In fact, I often thought of it as the “Moonlighting solo” to myself, as the rhythm section’s groove reminded me of the Moonlighting theme song. (A song that, when I heard it by the time I was 6, I really liked. Having recently listened back via YouTube, I don’t remain as sold on it, but in my mind there’s a connection. Ha!)

Even though “#41” remained a centerpiece (and to this day my favorite DMB song), it certainly wasn’t the only piece to make an impression. Instrumentally, Roi’s solo on the outro of “Proudest Monkey” was another improvisatory standout. That, and his soprano sax tone sounded magnificent to me. Even now, when I think of soprano tone, that’s one of the first things to come to mind along with Dave Liebman.

That’s enough shop talk, though. Back to the album at large.

Not only was the saxophone’s immersion in the band’s sound a game-changer, but so was the band’s overall sound of being a rock band with no lead guitar. (Well, at least at it’s core. I continue to contest that being the case these days.) Yes, Tim Reynolds is present throughout the album, but he’s felt more than explicitly heard. Instead, I was listening to a band that figured out how to rock with both a violin and saxophone (and flute!). Wild!

Also, Crash covers a fair amount of stylistic ground. The overall atmosphere of the album is cohesive, but the band covers a respectable range that includes rock/pop (“So Much to Say,” “Too Much,” “Tripping Billies”), more jam- and jazz-influenced fare (“#41,” “Say Goodbye,” and “Proudest Monkey”), ballads (“Crash Into Me,” “Let You Down,” “Cry Freedom”), the in-between (“Lie In Our Graves”), and a couple hard-driving selections (“Two Step,” “Drive In Drive Out”).

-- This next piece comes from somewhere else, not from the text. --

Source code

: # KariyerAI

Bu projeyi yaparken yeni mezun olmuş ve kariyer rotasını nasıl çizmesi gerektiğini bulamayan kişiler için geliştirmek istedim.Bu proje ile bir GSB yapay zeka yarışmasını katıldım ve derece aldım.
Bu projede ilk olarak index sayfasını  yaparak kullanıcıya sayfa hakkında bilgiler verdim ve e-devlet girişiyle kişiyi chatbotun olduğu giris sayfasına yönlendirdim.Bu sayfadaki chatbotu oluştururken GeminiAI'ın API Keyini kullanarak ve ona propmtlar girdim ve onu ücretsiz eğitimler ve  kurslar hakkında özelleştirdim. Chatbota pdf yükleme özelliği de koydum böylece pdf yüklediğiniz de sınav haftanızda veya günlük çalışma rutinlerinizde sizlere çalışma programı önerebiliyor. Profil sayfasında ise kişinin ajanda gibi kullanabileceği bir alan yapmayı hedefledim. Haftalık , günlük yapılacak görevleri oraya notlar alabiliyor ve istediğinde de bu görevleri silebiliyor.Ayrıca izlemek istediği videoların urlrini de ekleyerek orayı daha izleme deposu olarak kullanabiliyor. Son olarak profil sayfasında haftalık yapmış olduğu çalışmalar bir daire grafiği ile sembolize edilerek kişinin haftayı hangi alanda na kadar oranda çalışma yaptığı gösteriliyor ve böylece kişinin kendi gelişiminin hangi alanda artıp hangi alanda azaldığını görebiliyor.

Most people consider the follow-up, 1998’s Before These Crowded Streets, to be the band’s best album, and it’s a consistent favorite among much of the hardcore fan base. I definitely see where BTCS devotees are coming from (and, in some respects, I agree that it’s DMB’s best): it’s an epic album with superb songs. That said, its grandiosity is something that gets in the way when I’m thinking of what makes an album my favorite when it comes to DMB (or most any band, I suppose). BTCS features Alanis Morissette, Béla Fleck, Kronos Quartet, and many more. It’s a big studio undertaking whereas Crash, still a big studio album, features the core five (plus Tim Reynolds) and, for the most part, features a pretty “live” sound. One drawback I always saw with Under the Table and Dreaming was the production — maybe it was the time and technology, but the album has much less of a “live” presence than Crash.)

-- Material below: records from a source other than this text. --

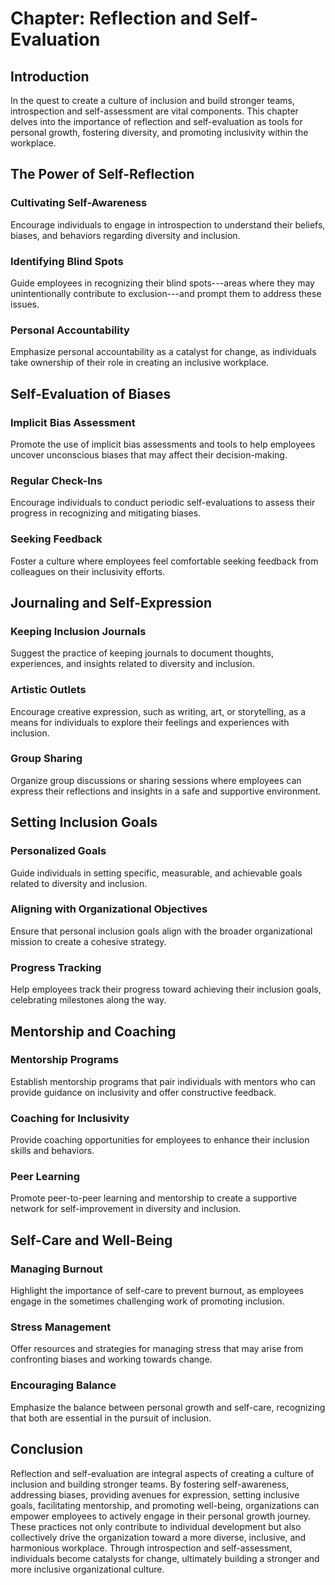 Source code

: Chapter: Reflection and Self-Evaluation
=======================================

Introduction
------------

In the quest to create a culture of inclusion and build stronger teams, introspection and self-assessment are vital components. This chapter delves into the importance of reflection and self-evaluation as tools for personal growth, fostering diversity, and promoting inclusivity within the workplace.

The Power of Self-Reflection
----------------------------

### Cultivating Self-Awareness

Encourage individuals to engage in introspection to understand their beliefs, biases, and behaviors regarding diversity and inclusion.

### Identifying Blind Spots

Guide employees in recognizing their blind spots---areas where they may unintentionally contribute to exclusion---and prompt them to address these issues.

### Personal Accountability

Emphasize personal accountability as a catalyst for change, as individuals take ownership of their role in creating an inclusive workplace.

Self-Evaluation of Biases
-------------------------

### Implicit Bias Assessment

Promote the use of implicit bias assessments and tools to help employees uncover unconscious biases that may affect their decision-making.

### Regular Check-Ins

Encourage individuals to conduct periodic self-evaluations to assess their progress in recognizing and mitigating biases.

### Seeking Feedback

Foster a culture where employees feel comfortable seeking feedback from colleagues on their inclusivity efforts.

Journaling and Self-Expression
------------------------------

### Keeping Inclusion Journals

Suggest the practice of keeping journals to document thoughts, experiences, and insights related to diversity and inclusion.

### Artistic Outlets

Encourage creative expression, such as writing, art, or storytelling, as a means for individuals to explore their feelings and experiences with inclusion.

### Group Sharing

Organize group discussions or sharing sessions where employees can express their reflections and insights in a safe and supportive environment.

Setting Inclusion Goals
-----------------------

### Personalized Goals

Guide individuals in setting specific, measurable, and achievable goals related to diversity and inclusion.

### Aligning with Organizational Objectives

Ensure that personal inclusion goals align with the broader organizational mission to create a cohesive strategy.

### Progress Tracking

Help employees track their progress toward achieving their inclusion goals, celebrating milestones along the way.

Mentorship and Coaching
-----------------------

### Mentorship Programs

Establish mentorship programs that pair individuals with mentors who can provide guidance on inclusivity and offer constructive feedback.

### Coaching for Inclusivity

Provide coaching opportunities for employees to enhance their inclusion skills and behaviors.

### Peer Learning

Promote peer-to-peer learning and mentorship to create a supportive network for self-improvement in diversity and inclusion.

Self-Care and Well-Being
------------------------

### Managing Burnout

Highlight the importance of self-care to prevent burnout, as employees engage in the sometimes challenging work of promoting inclusion.

### Stress Management

Offer resources and strategies for managing stress that may arise from confronting biases and working towards change.

### Encouraging Balance

Emphasize the balance between personal growth and self-care, recognizing that both are essential in the pursuit of inclusion.

Conclusion
----------

Reflection and self-evaluation are integral aspects of creating a culture of inclusion and building stronger teams. By fostering self-awareness, addressing biases, providing avenues for expression, setting inclusive goals, facilitating mentorship, and promoting well-being, organizations can empower employees to actively engage in their personal growth journey. These practices not only contribute to individual development but also collectively drive the organization toward a more diverse, inclusive, and harmonious workplace. Through introspection and self-assessment, individuals become catalysts for change, ultimately building a stronger and more inclusive organizational culture.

At the end of the day, Crash is my personal favorite. Admittedly, it may partially be for nostalgic reasons, as it’s where it all started for me. Even so, it’s the band’s studio album I listen to the most, and it’s the one I keep handy in case I need a fix. For example, I use my iPod Classic when I’m on the move, but I do keep select albums on my iPhone and iPad, and Crash is always the first DMB one to get thrown on there. Its song selection, live sound, and lack of guests (beyond Reynolds) combine to offer a great distillation of a band that’s become a real piece of my life over these last two decades.